DATA SUPPLIED section start

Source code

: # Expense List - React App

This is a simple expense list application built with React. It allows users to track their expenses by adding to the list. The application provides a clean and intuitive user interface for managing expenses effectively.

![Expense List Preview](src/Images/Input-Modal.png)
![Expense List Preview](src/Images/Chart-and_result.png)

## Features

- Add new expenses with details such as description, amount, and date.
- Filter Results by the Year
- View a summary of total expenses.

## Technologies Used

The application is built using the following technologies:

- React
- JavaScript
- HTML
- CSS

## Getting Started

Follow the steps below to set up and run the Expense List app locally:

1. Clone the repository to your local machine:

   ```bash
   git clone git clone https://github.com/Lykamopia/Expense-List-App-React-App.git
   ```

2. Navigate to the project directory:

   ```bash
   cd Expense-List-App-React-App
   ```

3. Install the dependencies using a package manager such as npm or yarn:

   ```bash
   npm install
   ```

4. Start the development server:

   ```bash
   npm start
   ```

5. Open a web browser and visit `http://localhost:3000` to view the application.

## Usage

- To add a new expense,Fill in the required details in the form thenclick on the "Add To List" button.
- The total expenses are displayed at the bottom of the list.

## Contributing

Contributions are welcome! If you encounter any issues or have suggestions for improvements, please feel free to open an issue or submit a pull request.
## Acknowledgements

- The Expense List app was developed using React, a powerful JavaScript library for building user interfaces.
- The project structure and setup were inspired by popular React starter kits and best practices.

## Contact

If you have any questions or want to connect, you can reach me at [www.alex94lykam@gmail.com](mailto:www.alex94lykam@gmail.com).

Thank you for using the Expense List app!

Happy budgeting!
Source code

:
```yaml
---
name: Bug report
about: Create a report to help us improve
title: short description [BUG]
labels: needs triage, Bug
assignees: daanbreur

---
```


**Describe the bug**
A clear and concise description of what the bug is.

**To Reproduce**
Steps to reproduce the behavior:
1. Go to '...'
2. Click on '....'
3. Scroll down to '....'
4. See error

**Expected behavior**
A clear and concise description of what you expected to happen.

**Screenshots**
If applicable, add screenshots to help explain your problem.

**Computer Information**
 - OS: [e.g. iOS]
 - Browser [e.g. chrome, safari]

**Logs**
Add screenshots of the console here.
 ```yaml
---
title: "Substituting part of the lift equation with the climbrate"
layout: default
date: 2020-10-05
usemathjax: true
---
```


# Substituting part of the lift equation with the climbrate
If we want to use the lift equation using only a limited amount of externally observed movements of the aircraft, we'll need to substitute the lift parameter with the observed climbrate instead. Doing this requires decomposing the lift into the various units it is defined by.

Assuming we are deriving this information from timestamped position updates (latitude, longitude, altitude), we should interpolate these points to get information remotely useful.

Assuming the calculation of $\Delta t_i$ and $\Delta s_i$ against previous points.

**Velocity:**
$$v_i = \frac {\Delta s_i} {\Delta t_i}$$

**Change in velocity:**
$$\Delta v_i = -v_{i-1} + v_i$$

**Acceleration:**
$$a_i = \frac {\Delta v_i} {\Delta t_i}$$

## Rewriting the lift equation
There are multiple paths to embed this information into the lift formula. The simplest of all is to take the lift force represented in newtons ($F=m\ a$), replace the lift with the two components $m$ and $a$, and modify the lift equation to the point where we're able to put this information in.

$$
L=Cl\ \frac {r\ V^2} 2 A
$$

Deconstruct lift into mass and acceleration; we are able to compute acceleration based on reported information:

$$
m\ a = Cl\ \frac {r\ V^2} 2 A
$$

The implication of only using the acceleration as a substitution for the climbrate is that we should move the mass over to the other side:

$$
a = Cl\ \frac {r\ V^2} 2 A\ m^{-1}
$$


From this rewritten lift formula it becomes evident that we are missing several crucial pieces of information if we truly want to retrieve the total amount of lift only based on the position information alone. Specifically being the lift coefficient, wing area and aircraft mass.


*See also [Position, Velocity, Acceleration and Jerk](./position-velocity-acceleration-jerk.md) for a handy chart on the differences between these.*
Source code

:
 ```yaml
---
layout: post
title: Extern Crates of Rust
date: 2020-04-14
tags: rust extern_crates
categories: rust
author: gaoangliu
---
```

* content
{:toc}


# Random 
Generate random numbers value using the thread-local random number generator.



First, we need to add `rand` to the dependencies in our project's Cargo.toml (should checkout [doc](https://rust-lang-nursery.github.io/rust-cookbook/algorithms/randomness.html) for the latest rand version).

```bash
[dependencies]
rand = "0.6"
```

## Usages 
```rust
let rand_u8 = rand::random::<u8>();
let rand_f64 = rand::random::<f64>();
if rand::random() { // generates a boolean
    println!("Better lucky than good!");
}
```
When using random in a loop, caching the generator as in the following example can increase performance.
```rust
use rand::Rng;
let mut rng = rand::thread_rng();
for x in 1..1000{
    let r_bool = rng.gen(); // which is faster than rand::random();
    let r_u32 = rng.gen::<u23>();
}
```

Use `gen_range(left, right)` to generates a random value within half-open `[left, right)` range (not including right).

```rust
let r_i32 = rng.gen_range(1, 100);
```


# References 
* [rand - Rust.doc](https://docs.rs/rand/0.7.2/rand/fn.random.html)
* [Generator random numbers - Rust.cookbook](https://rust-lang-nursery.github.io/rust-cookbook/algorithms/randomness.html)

DATA SUPPLIED section end

▶ [TRY IT]:
Beginning with the first line of the records above, reproduce each line exactly, ending at the line that contains "## Technologies Used", and leave out everything else.

▶ [OUTPUT FOR THIS TASK]:
Source code

: # Expense List - React App

This is a simple expense list application built with React. It allows users to track their expenses by adding to the list. The application provides a clean and intuitive user interface for managing expenses effectively.

![Expense List Preview](src/Images/Input-Modal.png)
![Expense List Preview](src/Images/Chart-and_result.png)

## Features

- Add new expenses with details such as description, amount, and date.
- Filter Results by the Year
- View a summary of total expenses.

## Technologies Used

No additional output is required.